WORK REQUEST: From the first line to the last, print the records exactly.

(Saved data entries)
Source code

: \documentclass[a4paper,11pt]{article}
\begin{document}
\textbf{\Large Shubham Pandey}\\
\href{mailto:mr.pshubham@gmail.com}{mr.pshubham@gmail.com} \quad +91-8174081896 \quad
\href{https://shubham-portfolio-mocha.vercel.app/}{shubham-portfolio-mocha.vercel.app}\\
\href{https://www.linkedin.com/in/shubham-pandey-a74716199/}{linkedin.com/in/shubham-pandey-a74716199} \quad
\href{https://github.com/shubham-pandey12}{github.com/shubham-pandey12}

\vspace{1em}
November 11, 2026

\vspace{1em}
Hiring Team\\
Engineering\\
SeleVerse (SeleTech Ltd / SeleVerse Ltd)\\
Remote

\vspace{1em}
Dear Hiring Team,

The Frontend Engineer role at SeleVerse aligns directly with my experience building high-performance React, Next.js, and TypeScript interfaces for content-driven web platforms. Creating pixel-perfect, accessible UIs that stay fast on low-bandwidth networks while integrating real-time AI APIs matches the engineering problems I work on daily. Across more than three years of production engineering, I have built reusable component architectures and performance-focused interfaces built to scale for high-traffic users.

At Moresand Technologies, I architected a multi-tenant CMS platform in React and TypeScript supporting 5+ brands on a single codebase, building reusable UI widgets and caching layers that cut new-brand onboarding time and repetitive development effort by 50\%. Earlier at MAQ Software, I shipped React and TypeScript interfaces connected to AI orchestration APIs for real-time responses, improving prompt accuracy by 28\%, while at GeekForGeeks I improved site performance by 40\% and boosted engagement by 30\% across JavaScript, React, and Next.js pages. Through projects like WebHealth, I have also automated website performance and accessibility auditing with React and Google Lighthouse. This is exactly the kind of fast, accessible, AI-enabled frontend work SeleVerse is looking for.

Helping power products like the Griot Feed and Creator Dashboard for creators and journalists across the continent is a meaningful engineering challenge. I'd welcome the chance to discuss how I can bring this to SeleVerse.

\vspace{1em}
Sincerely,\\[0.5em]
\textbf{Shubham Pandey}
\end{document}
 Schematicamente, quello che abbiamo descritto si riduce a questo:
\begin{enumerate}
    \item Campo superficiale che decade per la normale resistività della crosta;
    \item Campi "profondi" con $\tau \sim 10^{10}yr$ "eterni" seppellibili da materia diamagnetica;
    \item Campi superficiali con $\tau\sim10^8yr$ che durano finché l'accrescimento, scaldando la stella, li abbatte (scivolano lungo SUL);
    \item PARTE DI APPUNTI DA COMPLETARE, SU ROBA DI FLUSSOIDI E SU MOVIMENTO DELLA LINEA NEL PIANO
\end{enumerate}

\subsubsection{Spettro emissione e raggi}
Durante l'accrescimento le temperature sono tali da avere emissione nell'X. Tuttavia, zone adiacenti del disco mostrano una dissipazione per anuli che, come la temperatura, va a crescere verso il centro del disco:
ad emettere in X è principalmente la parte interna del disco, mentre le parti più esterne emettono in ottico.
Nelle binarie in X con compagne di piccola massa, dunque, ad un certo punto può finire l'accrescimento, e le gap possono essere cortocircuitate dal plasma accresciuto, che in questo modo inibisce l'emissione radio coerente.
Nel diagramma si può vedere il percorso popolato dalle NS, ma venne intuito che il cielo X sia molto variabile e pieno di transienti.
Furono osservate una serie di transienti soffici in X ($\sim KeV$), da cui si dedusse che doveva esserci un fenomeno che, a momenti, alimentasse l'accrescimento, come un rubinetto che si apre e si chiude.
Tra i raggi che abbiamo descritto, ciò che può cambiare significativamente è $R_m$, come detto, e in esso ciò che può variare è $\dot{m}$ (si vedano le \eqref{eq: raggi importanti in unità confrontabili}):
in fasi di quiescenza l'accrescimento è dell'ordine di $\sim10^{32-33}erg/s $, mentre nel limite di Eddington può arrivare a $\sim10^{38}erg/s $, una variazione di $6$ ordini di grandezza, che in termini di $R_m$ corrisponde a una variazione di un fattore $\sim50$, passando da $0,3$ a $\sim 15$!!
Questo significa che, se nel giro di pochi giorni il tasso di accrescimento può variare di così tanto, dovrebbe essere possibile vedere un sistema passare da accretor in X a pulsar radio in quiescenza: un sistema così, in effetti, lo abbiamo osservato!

TASK SOLUTION:
Source code

: \documentclass[a4paper,11pt]{article}
\begin{document}
\textbf{\Large Shubham Pandey}\\
\href{mailto:mr.pshubham@gmail.com}{mr.pshubham@gmail.com} \quad +91-8174081896 \quad
\href{https://shubham-portfolio-mocha.vercel.app/}{shubham-portfolio-mocha.vercel.app}\\
\href{https://www.linkedin.com/in/shubham-pandey-a74716199/}{linkedin.com/in/shubham-pandey-a74716199} \quad
\href{https://github.com/shubham-pandey12}{github.com/shubham-pandey12}

\vspace{1em}
November 11, 2026

\vspace{1em}
Hiring Team\\
Engineering\\
SeleVerse (SeleTech Ltd / SeleVerse Ltd)\\
Remote

\vspace{1em}
Dear Hiring Team,

The Frontend Engineer role at SeleVerse aligns directly with my experience building high-performance React, Next.js, and TypeScript interfaces for content-driven web platforms. Creating pixel-perfect, accessible UIs that stay fast on low-bandwidth networks while integrating real-time AI APIs matches the engineering problems I work on daily. Across more than three years of production engineering, I have built reusable component architectures and performance-focused interfaces built to scale for high-traffic users.

At Moresand Technologies, I architected a multi-tenant CMS platform in React and TypeScript supporting 5+ brands on a single codebase, building reusable UI widgets and caching layers that cut new-brand onboarding time and repetitive development effort by 50\%. Earlier at MAQ Software, I shipped React and TypeScript interfaces connected to AI orchestration APIs for real-time responses, improving prompt accuracy by 28\%, while at GeekForGeeks I improved site performance by 40\% and boosted engagement by 30\% across JavaScript, React, and Next.js pages. Through projects like WebHealth, I have also automated website performance and accessibility auditing with React and Google Lighthouse. This is exactly the kind of fast, accessible, AI-enabled frontend work SeleVerse is looking for.

Helping power products like the Griot Feed and Creator Dashboard for creators and journalists across the continent is a meaningful engineering challenge. I'd welcome the chance to discuss how I can bring this to SeleVerse.

\vspace{1em}
Sincerely,\\[0.5em]
\textbf{Shubham Pandey}
\end{document}
 Schematicamente, quello che abbiamo descritto si riduce a questo:
\begin{enumerate}
    \item Campo superficiale che decade per la normale resistività della crosta;
    \item Campi "profondi" con $\tau \sim 10^{10}yr$ "eterni" seppellibili da materia diamagnetica;
    \item Campi superficiali con $\tau\sim10^8yr$ che durano finché l'accrescimento, scaldando la stella, li abbatte (scivolano lungo SUL);
    \item PARTE DI APPUNTI DA COMPLETARE, SU ROBA DI FLUSSOIDI E SU MOVIMENTO DELLA LINEA NEL PIANO
\end{enumerate}

\subsubsection{Spettro emissione e raggi}
Durante l'accrescimento le temperature sono tali da avere emissione nell'X. Tuttavia, zone adiacenti del disco mostrano una dissipazione per anuli che, come la temperatura, va a crescere verso il centro del disco:
ad emettere in X è principalmente la parte interna del disco, mentre le parti più esterne emettono in ottico.
Nelle binarie in X con compagne di piccola massa, dunque, ad un certo punto può finire l'accrescimento, e le gap possono essere cortocircuitate dal plasma accresciuto, che in questo modo inibisce l'emissione radio coerente.
Nel diagramma si può vedere il percorso popolato dalle NS, ma venne intuito che il cielo X sia molto variabile e pieno di transienti.
Furono osservate una serie di transienti soffici in X ($\sim KeV$), da cui si dedusse che doveva esserci un fenomeno che, a momenti, alimentasse l'accrescimento, come un rubinetto che si apre e si chiude.
Tra i raggi che abbiamo descritto, ciò che può cambiare significativamente è $R_m$, come detto, e in esso ciò che può variare è $\dot{m}$ (si vedano le \eqref{eq: raggi importanti in unità confrontabili}):
in fasi di quiescenza l'accrescimento è dell'ordine di $\sim10^{32-33}erg/s $, mentre nel limite di Eddington può arrivare a $\sim10^{38}erg/s $, una variazione di $6$ ordini di grandezza, che in termini di $R_m$ corrisponde a una variazione di un fattore $\sim50$, passando da $0,3$ a $\sim 15$!!
Questo significa che, se nel giro di pochi giorni il tasso di accrescimento può variare di così tanto, dovrebbe essere possibile vedere un sistema passare da accretor in X a pulsar radio in quiescenza: un sistema così, in effetti, lo abbiamo osservato!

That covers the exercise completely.